Assignment: Restate the data word for word. Leave the pictures out.

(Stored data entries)
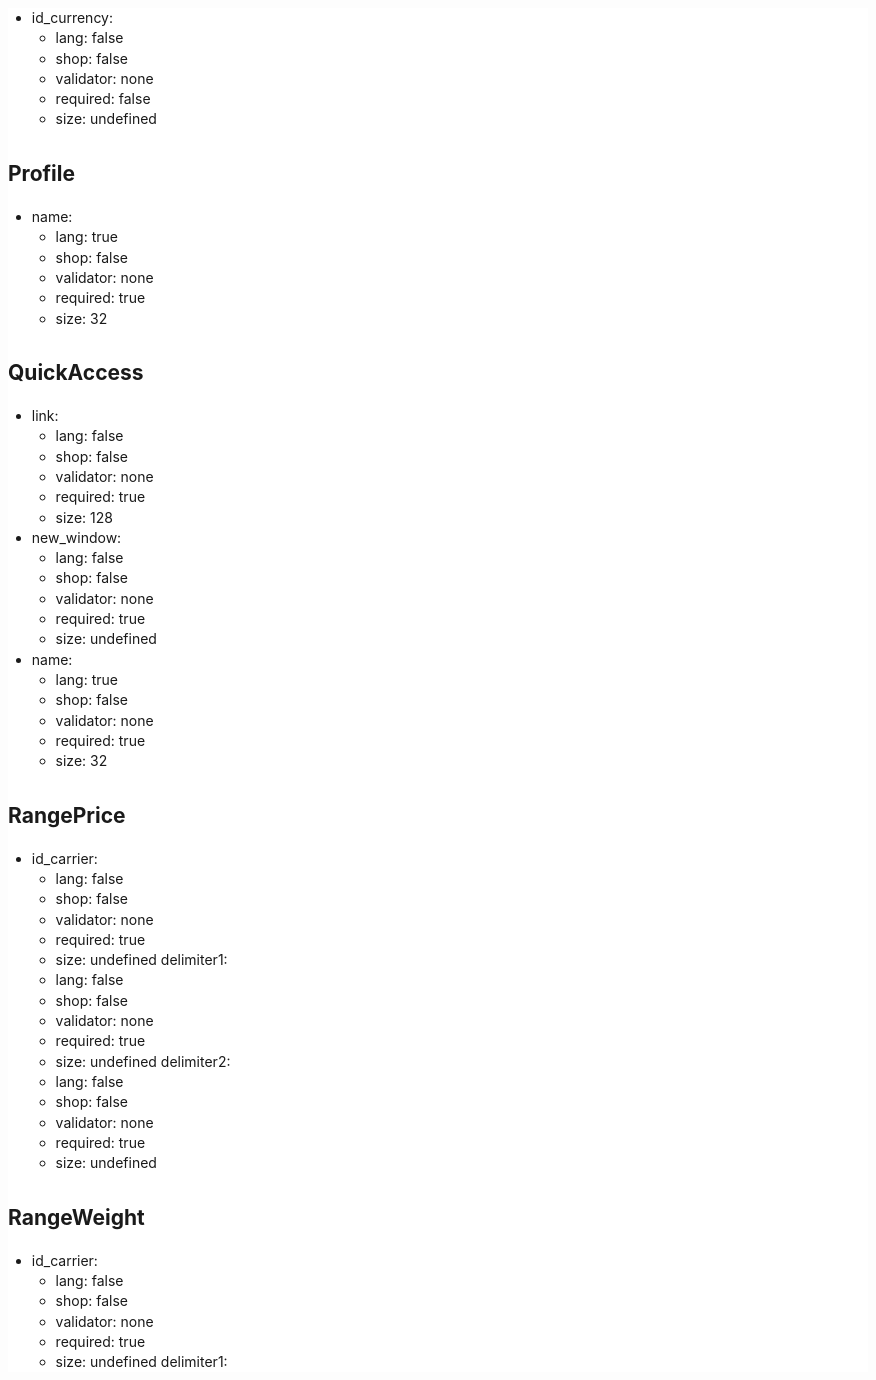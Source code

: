  * id_currency:
    * lang: false
    * shop: false
    * validator: none
    * required: false
    * size: undefined
## Profile
 * name:
    * lang: true
    * shop: false
    * validator: none
    * required: true
    * size: 32
## QuickAccess
 * link:
    * lang: false
    * shop: false
    * validator: none
    * required: true
    * size: 128
 * new_window:
    * lang: false
    * shop: false
    * validator: none
    * required: true
    * size: undefined
 * name:
    * lang: true
    * shop: false
    * validator: none
    * required: true
    * size: 32
## RangePrice
 * id_carrier:
    * lang: false
    * shop: false
    * validator: none
    * required: true
    * size: undefined
  delimiter1:
    * lang: false
    * shop: false
    * validator: none
    * required: true
    * size: undefined
  delimiter2:
    * lang: false
    * shop: false
    * validator: none
    * required: true
    * size: undefined
## RangeWeight
 * id_carrier:
    * lang: false
    * shop: false
    * validator: none
    * required: true
    * size: undefined
  delimiter1:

Task result:
Source code

:  * id_currency:
    * lang: false
    * shop: false
    * validator: none
    * required: false
    * size: undefined
## Profile
 * name:
    * lang: true
    * shop: false
    * validator: none
    * required: true
    * size: 32
## QuickAccess
 * link:
    * lang: false
    * shop: false
    * validator: none
    * required: true
    * size: 128
 * new_window:
    * lang: false
    * shop: false
    * validator: none
    * required: true
    * size: undefined
 * name:
    * lang: true
    * shop: false
    * validator: none
    * required: true
    * size: 32
## RangePrice
 * id_carrier:
    * lang: false
    * shop: false
    * validator: none
    * required: true
    * size: undefined
  delimiter1:
    * lang: false
    * shop: false
    * validator: none
    * required: true
    * size: undefined
  delimiter2:
    * lang: false
    * shop: false
    * validator: none
    * required: true
    * size: undefined
## RangeWeight
 * id_carrier:
    * lang: false
    * shop: false
    * validator: none
    * required: true
    * size: undefined
  delimiter1:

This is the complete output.